Recall the relationship between the gradient $\nabla f(p)$ and the directional derivative $df(p) \textbf{u}$ in the direction of a unit vector $\textbf{u}$: $$df(p) \textbf{u} = \nabla f(p) \cdot \textbf{u}$$ Since $$\nabla f(p) \cdot \textbf{u} = ||\nabla f(p)|| \cos \theta$$ where $\theta$ is the angle between $\nabla f(p)$ and $\textbf{u}$, the unit vector which maximizes the directional derivative is clearly the one whose angle against $\nabla f(p)$ has cosine $1$, an this is $\theta = 0$.
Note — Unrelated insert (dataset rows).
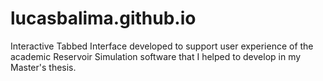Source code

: # lucasbalima.github.io
Interactive Tabbed Interface developed to support user experience of the academic Reservoir Simulation software that I helped to develop in my Master's thesis.
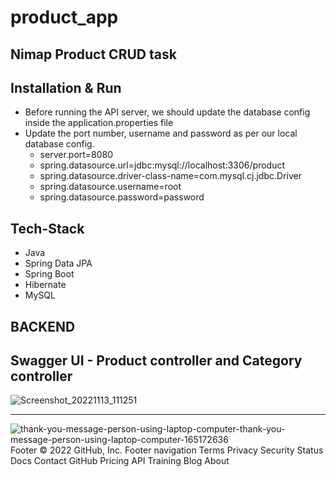# product_app
## Nimap Product CRUD task

 ## Installation & Run
 - Before running the API server, we should update the database config inside the application.properties file
 - Update the port number, username and password as per our local database config.  
    - server.port=8080
    - spring.datasource.url=jdbc:mysql://localhost:3306/product
    - spring.datasource.driver-class-name=com.mysql.cj.jdbc.Driver
    - spring.datasource.username=root
    - spring.datasource.password=password

## Tech-Stack

- Java
- Spring Data JPA
- Spring Boot
- Hibernate
- MySQL

## BACKEND
## Swagger UI - Product controller and Category controller

![Screenshot_20221113_111251](https://user-images.githubusercontent.com/98097534/201515102-fce81584-441c-433d-8edf-0207708f042b.png)

<hr>

![thank-you-message-person-using-laptop-computer-thank-you-message-person-using-laptop-computer-165172636](https://user-images.githubusercontent.com/97676470/193455146-6d60ca42-0811-46b0-ad3f-0c49a1296fa5.jpg)
Footer
© 2022 GitHub, Inc.
Footer navigation
Terms
Privacy
Security
Status
Docs
Contact GitHub
Pricing
API
Training
Blog
About
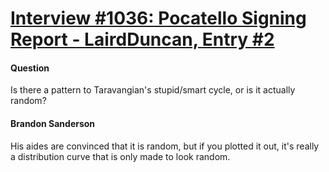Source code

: # [Interview #1036: Pocatello Signing Report - LairdDuncan, Entry #2](https://www.theoryland.com/intvmain.php?i=1036#2)

#### Question

Is there a pattern to Taravangian's stupid/smart cycle, or is it actually random?

#### Brandon Sanderson

His aides are convinced that it is random, but if you plotted it out, it's really a distribution curve that is only made to look random.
The place where this geometric intuition collides with the phenomenon that you worry about is at the beginning: why are the partial derivatives, i.e. the directional derivatives in just two directions, enough to determine the directional derivatives in all directions? The answer is: they aren't. An unmentioned hypothesis in what I wrote above is that the gradient is continuous at $p$, and without continuity the behavior you describe is actually possible. Here's an example.
Let $f(x,y) = \frac{x^2y}{x^2 + y^2}$. First, let us calculate $f_x(0,0)$ by taking the derivative of the function $f(t,0)$ at $t=0$: $$f_x(0,0) = \left.\frac{d}{dt}\right|_{t=0} \frac{0}{t^2} = 0$$ Similarly, $f_y(0,0) = 0$. Now let us calculate the directional derivative of $f$ in the direction of the vector $\textbf{v} = (1,1)$: $$df(0,0) \textbf{v} = \left.\frac{d}{dt}\right|_{t=0} f(t,t) = \left.\frac{d}{dt}\right|_{t=0} \frac{t^3}{2t^2} = \frac{1}{2}$$ So indeed, this function exhibits the sort of behavior you describe, though you can calculate that the partial derivatives of this function are not continuous at $(0,0)$.
In fact, even worse behavior is possible: there is a function whose directional derivative exists and is zero in every direction but which has nonzero derivative along the parabola $(t,t^2)$. But all of this pathology is eliminated if the partial derivatives are continuous. It is worthwhile to study the proof of this fact.